Monday through Friday, diners come to Luigi’s to enjoy the Zap Lunch, which includes a choice of Luigi’s homemade soups, a drink, and a visit to the fresh and delicious antipasto salad bar. The soups are all made from scratch – chili, Italian wedding soup, French onion and chicken noodle with homemade noodles, among others. And, all of the salad dressings are house-made. “It’s a quick and filling lunch,” says Dawn Mastin, General Manager for 35 years. The restaurant also offers pizza specials, family meal deals and even has a taco bar on Tuesdays. “We really do what the customers want,” adds bartender Raquel Littlejohn, an employee for 19 years.

Not in the mood for Italian fare? Luigi’s menu offers a variety of sandwiches, as well as hand-cut, choice ∀ tenderloin filets served with sautéed mushrooms and onions; broiled lemon or Cajun cod, and fish and chips.



What makes the restaurant really special, says the owner, are the families who choose Luigi’s for celebrating important occasions, as well as the regulars who come in for their “Luigi’s fix.” “A lot of our customers grew up in the neighborhood,” says Laue. “It’s a part of their life.” One of hisr favorite customers is a 14-year-old boy who has celebrated his last six birthdays at Luigi’s with a specially requested hot dog pizza. “He brings the hot dogs and we make the pizza,” Laue laughs.

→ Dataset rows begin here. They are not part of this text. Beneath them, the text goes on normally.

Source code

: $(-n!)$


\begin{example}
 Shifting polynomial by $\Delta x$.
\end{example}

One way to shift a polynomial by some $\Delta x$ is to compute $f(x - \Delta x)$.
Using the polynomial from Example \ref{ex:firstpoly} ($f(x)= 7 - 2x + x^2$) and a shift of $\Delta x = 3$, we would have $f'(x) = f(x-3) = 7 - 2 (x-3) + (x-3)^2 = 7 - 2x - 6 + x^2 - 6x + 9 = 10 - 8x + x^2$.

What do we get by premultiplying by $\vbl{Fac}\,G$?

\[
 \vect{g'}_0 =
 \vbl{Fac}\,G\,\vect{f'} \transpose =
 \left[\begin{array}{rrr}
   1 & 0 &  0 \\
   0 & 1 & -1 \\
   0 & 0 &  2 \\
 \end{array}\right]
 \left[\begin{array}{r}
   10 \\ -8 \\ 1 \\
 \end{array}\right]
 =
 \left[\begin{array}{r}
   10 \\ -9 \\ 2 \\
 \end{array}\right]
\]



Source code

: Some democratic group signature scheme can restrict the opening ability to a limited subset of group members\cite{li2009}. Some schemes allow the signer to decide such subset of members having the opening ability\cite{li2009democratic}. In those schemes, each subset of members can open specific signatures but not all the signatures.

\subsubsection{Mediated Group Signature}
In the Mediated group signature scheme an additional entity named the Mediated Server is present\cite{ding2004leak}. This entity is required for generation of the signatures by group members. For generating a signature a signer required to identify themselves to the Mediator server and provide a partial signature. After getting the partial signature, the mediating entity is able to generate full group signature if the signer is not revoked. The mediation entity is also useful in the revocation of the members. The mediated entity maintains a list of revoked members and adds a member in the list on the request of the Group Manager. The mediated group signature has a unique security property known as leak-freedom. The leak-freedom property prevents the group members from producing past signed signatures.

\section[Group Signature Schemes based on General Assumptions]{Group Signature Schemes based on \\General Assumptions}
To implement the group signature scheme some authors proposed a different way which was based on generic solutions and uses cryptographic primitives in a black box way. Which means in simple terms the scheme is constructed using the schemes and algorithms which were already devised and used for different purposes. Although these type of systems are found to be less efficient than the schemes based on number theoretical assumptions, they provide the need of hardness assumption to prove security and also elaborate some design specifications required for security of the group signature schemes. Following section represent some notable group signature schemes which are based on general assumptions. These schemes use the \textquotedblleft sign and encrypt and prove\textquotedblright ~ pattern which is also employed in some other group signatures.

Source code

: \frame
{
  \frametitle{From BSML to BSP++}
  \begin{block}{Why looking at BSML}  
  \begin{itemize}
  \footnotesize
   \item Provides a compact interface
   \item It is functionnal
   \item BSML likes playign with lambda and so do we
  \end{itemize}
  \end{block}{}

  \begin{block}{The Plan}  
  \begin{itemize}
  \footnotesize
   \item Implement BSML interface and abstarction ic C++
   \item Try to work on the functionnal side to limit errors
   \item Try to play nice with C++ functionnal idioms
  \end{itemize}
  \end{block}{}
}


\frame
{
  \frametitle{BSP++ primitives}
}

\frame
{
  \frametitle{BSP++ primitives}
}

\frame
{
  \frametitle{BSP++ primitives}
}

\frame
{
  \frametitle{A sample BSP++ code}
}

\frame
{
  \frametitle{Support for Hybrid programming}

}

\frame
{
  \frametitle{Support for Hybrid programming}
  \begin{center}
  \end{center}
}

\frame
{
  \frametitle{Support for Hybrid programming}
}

“From people in tuxedos to people wearing overalls –
they all come in for their Luigi’s fix.”



Darryl Tonks has been a Luigi’s regular since 1955. He and his wife, Ina, stop in to enjoy the Zap Lunch two to three times a week. “The pizza hasn’t changed since 1955,” Darryl says. “It was good then, and it’s good now. The people who work here are amazing, too. They care about their customers.”

Not only are Luigi’s customers treated like family, the staff is, as well – many have been there for years. Six bartenders serve a wide selection of beers (nine on tap), wine and cocktails at the restaurant that seats up to 140 people. “Our general manager, Dawn, has been a huge asset to the business,” the owner reports.

When customers order pizza to go, they are handed a box printed with, “Thanks for being part of our family.” “That’s what we do at Luigi’s,” Laue says. “We treat everyone like family.”